信頼に関しては人間という存在ではなく、吸血鬼という立場が大きく関係していた。人間は、同種の存在に対して不審に思う一面を持つ。だからといって、他の種族を信用する理由にはならない。
吸血鬼は、人間より信頼を置けるというのもアランの本音。それに人間の周囲には、常に嘘が付き纏っているといってもいい。そして特に吸血鬼は、プライドが高い一族と呼ばれている。
その中でジークは異質な存在といってもいいが、本質は吸血鬼そのもの。つまり嘘をつき相手を騙すというのは、プライドに反するのだ。だから全ての面で正々堂々と行うが、時にジークは容赦ない一面を曝け出してくるので、相手もジークと真剣に付き合わないといけない。
特に商売は信頼関係が必要となってくるので、嘘を付いたことによりそれが崩れてしまったら本も子もない。信頼は築くのにかなりの時間を有するが、崩れ去るのは一瞬の出来事。まさに、金槌で破壊すると一緒だ。ましてや木っ端微塵に砕け散れば、修復もままならない。
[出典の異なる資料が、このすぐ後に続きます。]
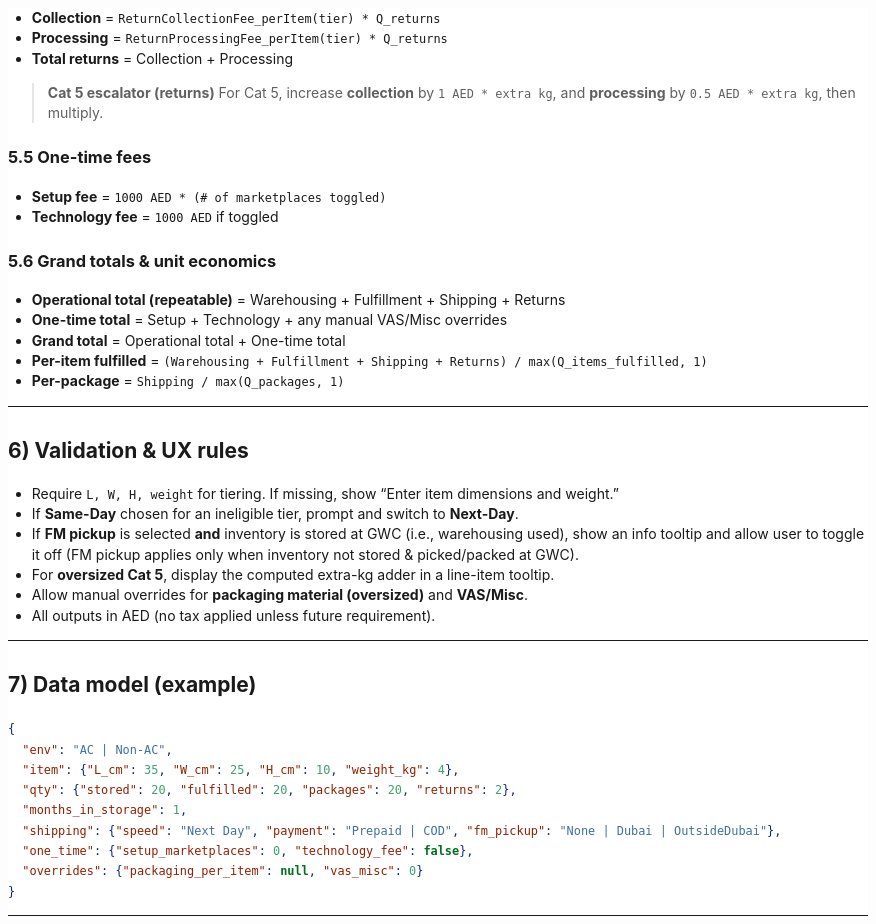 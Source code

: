 * **Collection** = `ReturnCollectionFee_perItem(tier) * Q_returns`
* **Processing** = `ReturnProcessingFee_perItem(tier) * Q_returns`
* **Total returns** = Collection + Processing

> **Cat 5 escalator (returns)**
> For Cat 5, increase **collection** by `1 AED * extra kg`, and **processing** by `0.5 AED * extra kg`, then multiply.

### 5.5 One-time fees

* **Setup fee** = `1000 AED * (# of marketplaces toggled)`
* **Technology fee** = `1000 AED` if toggled

### 5.6 Grand totals & unit economics

* **Operational total (repeatable)** = Warehousing + Fulfillment + Shipping + Returns
* **One-time total** = Setup + Technology + any manual VAS/Misc overrides
* **Grand total** = Operational total + One-time total
* **Per-item fulfilled** = `(Warehousing + Fulfillment + Shipping + Returns) / max(Q_items_fulfilled, 1)`
* **Per-package** = `Shipping / max(Q_packages, 1)`

---

## 6) Validation & UX rules

* Require `L, W, H, weight` for tiering. If missing, show “Enter item dimensions and weight.”
* If **Same-Day** chosen for an ineligible tier, prompt and switch to **Next-Day**.
* If **FM pickup** is selected **and** inventory is stored at GWC (i.e., warehousing used), show an info tooltip and allow user to toggle it off (FM pickup applies only when inventory not stored & picked/packed at GWC).
* For **oversized Cat 5**, display the computed extra-kg adder in a line-item tooltip.
* Allow manual overrides for **packaging material (oversized)** and **VAS/Misc**.
* All outputs in AED (no tax applied unless future requirement).

---

## 7) Data model (example)

```json
{
  "env": "AC | Non-AC",
  "item": {"L_cm": 35, "W_cm": 25, "H_cm": 10, "weight_kg": 4},
  "qty": {"stored": 20, "fulfilled": 20, "packages": 20, "returns": 2},
  "months_in_storage": 1,
  "shipping": {"speed": "Next Day", "payment": "Prepaid | COD", "fm_pickup": "None | Dubai | OutsideDubai"},
  "one_time": {"setup_marketplaces": 0, "technology_fee": false},
  "overrides": {"packaging_per_item": null, "vas_misc": 0}
}
```

---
だからこそ、何事も慎重に行っていかなければいけない。ジークは人間の世界でそのことを学んだので、彼の店は繁盛している。それに、このように多くの人々が彼のもとに集まって来る。
ジークにしてみれば、人間との繋がりが増えたことが面白いという。彼等は吸血鬼と違って個性豊かな面々が集まっており、そのような人物と喋るのは楽しいしいい気分転換となる。そして疼き出した好奇心が満たされるような感じがし、日々成長しているのを実感できた。